Close Reading Introduction

I feel like Rita Dove’s introduction to The Penguin Anthology of Twentieth Century American Poetry was incredibly detailed and helpful, useful background information to the book. I think it’s important for readers to read it before reading the book. And it’s also useful because while reading the book you can go back through and reference it for details. It’s amazing that she was able to summarize all that information into around twenty pages. I find it crazy that she was able to study and analyze all that took place in a hundred years because so much took place. Throughout the era that she studied and wrote about many things took place such as women fighting for equality, the civil rights era, world war one, world war two, and the cold war. Not only was there many social and economic reforms but there were also many creative revolutions and evolutions throughout the time such as the harlem Renaissance. And throughout all this time the art and styles of poetry changed tremendously. So Rita Dove had an abundance of things to learn, write about, and include in her book.
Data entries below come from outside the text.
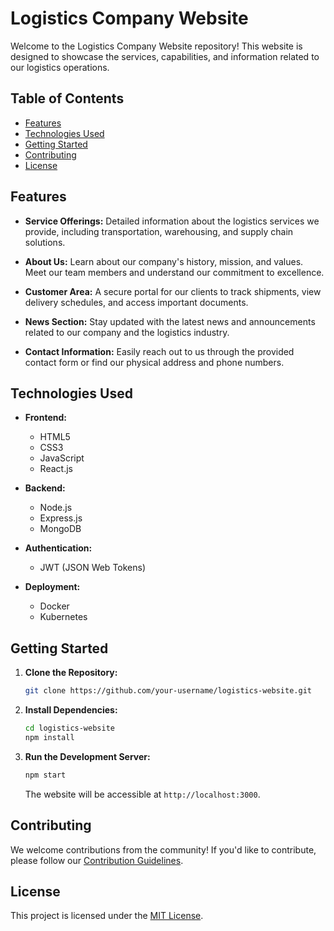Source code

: # Logistics Company Website

Welcome to the Logistics Company Website repository! This website is designed to showcase the services, capabilities, and information related to our logistics operations.

## Table of Contents

- [Features](#features)
- [Technologies Used](#technologies-used)
- [Getting Started](#getting-started)
- [Contributing](#contributing)
- [License](#license)

## Features

- **Service Offerings:** Detailed information about the logistics services we provide, including transportation, warehousing, and supply chain solutions.

- **About Us:** Learn about our company's history, mission, and values. Meet our team members and understand our commitment to excellence.

- **Customer Area:** A secure portal for our clients to track shipments, view delivery schedules, and access important documents.

- **News Section:** Stay updated with the latest news and announcements related to our company and the logistics industry.

- **Contact Information:** Easily reach out to us through the provided contact form or find our physical address and phone numbers.

## Technologies Used

- **Frontend:**

  - HTML5
  - CSS3
  - JavaScript
  - React.js

- **Backend:**

  - Node.js
  - Express.js
  - MongoDB

- **Authentication:**

  - JWT (JSON Web Tokens)

- **Deployment:**
  - Docker
  - Kubernetes

## Getting Started

1. **Clone the Repository:**

   ```bash
   git clone https://github.com/your-username/logistics-website.git
   ```

2. **Install Dependencies:**

   ```bash
   cd logistics-website
   npm install
   ```

3. **Run the Development Server:**

   ```bash
   npm start
   ```

   The website will be accessible at `http://localhost:3000`.

## Contributing

We welcome contributions from the community! If you'd like to contribute, please follow our [Contribution Guidelines](CONTRIBUTING.md).

## License

This project is licensed under the [MIT License](LICENSE).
She talks in the intro about her struggle with writing the introduction and says “I thought the forward would be the easy part… and I should have written right then, before rereading, discovering, misplacing notes; before tracking down copyright dates, crunching numbers-” So I completely realize how much of a struggle it must’ve been to write this introduction and I admire her work. 

In class when we split up into groups to analyze and do close readings of the different parts of the introduction, something that stood out to me in the section we read was the change in style of how poets were writing over the years. There was a big shift in style. Poets were switching it up because they were “no longer indebted to the old British” way of writing. Also African American influencers were become mainstream, blues and jazz turned into scat and howl became present changing poetry as well. Howl changed the presentation of poetry.

Another part that stood out to me in this introduction was the inclusion of Rita Dove mentioning the amount of poets committing suicide. And I don’t know if it was related to the things that the poets had  been through because like I mentioned earlier there was a lot that went on throughout that era but I just thought the similarities were interesting. Something else I found interesting was that Rita Dove could not include certain poets in her book because of copyright on their work and at the same time I wonder if that changed the message she’s giving in the book. But I like how she gave an explanation as to why she couldn’t include those people.

I liked how Rita Dove wrote the introduction by making every different section short and sweet but at the same time because she covered so much information it was also confusing and some parts. Something else that confused me is that it wasn’t in chronological order by the years because she was talking about the different moments in history one at a time. But I like how she included quotes to start off each section I feel like because every quote related to the text beneath it, it kind of gave you an insight of what the next section would be about. 

And in conclusion I liked how Rita Dove wrote the entire thing like she was talking to you and how the introduction started and finished like she was personally writing you a letter. I am looking forward to reading the rest of the book.